What the task asks:
Needed from the entries below: every line that holds the word "user".
====== Data provided
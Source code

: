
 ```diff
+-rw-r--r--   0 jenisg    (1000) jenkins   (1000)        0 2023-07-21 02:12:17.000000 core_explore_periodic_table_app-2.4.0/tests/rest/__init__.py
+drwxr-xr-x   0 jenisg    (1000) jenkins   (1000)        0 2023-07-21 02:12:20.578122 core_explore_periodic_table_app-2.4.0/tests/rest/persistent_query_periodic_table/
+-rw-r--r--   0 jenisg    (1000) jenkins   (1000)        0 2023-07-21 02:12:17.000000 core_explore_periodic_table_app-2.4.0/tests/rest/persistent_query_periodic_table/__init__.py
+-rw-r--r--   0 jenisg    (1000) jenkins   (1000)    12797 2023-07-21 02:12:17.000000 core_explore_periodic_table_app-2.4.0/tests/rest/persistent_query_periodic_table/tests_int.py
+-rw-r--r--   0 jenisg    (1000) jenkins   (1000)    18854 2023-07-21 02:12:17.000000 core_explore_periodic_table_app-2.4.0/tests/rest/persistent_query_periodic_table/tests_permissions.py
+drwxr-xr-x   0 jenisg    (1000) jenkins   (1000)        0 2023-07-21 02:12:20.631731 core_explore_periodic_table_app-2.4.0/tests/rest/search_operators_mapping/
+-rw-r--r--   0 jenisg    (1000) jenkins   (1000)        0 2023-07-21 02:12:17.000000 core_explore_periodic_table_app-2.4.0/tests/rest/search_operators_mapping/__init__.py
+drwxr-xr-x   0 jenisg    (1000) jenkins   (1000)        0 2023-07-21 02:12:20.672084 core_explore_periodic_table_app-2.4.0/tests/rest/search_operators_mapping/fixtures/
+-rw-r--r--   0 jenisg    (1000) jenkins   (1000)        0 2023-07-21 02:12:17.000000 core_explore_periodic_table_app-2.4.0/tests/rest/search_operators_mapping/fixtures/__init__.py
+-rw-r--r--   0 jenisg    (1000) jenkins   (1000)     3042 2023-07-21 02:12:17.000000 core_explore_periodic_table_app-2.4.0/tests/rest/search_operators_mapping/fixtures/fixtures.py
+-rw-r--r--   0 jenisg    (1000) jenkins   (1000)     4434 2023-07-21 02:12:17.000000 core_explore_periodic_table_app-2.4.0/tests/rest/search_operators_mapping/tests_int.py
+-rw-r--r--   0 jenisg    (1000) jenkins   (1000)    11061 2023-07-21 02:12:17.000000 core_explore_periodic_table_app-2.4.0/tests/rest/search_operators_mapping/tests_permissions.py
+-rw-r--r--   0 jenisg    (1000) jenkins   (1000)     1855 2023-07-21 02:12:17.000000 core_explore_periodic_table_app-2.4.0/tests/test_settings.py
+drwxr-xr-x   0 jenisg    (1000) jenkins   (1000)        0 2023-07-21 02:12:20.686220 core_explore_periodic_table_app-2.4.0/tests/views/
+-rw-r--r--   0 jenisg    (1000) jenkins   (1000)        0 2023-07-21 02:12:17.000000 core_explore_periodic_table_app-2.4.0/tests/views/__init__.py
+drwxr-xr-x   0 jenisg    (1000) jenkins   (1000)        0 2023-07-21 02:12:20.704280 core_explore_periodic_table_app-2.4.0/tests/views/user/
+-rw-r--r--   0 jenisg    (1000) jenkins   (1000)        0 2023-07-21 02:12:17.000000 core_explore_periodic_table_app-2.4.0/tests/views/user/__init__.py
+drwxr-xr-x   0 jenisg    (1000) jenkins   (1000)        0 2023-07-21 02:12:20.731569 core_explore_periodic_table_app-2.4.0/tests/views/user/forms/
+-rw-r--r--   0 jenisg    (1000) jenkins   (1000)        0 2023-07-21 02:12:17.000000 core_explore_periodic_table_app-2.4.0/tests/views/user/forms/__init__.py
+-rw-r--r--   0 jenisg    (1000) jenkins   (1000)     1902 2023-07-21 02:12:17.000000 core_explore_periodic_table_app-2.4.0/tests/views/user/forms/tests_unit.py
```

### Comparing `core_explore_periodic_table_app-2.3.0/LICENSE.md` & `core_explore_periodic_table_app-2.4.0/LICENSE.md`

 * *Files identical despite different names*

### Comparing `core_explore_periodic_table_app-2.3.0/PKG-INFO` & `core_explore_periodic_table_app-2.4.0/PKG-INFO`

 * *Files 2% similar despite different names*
============
Output of the task:
+drwxr-xr-x   0 jenisg    (1000) jenkins   (1000)        0 2023-07-21 02:12:20.704280 core_explore_periodic_table_app-2.4.0/tests/views/user/
+-rw-r--r--   0 jenisg    (1000) jenkins   (1000)        0 2023-07-21 02:12:17.000000 core_explore_periodic_table_app-2.4.0/tests/views/user/__init__.py
+drwxr-xr-x   0 jenisg    (1000) jenkins   (1000)        0 2023-07-21 02:12:20.731569 core_explore_periodic_table_app-2.4.0/tests/views/user/forms/
+-rw-r--r--   0 jenisg    (1000) jenkins   (1000)        0 2023-07-21 02:12:17.000000 core_explore_periodic_table_app-2.4.0/tests/views/user/forms/__init__.py
+-rw-r--r--   0 jenisg    (1000) jenkins   (1000)     1902 2023-07-21 02:12:17.000000 core_explore_periodic_table_app-2.4.0/tests/views/user/forms/tests_unit.py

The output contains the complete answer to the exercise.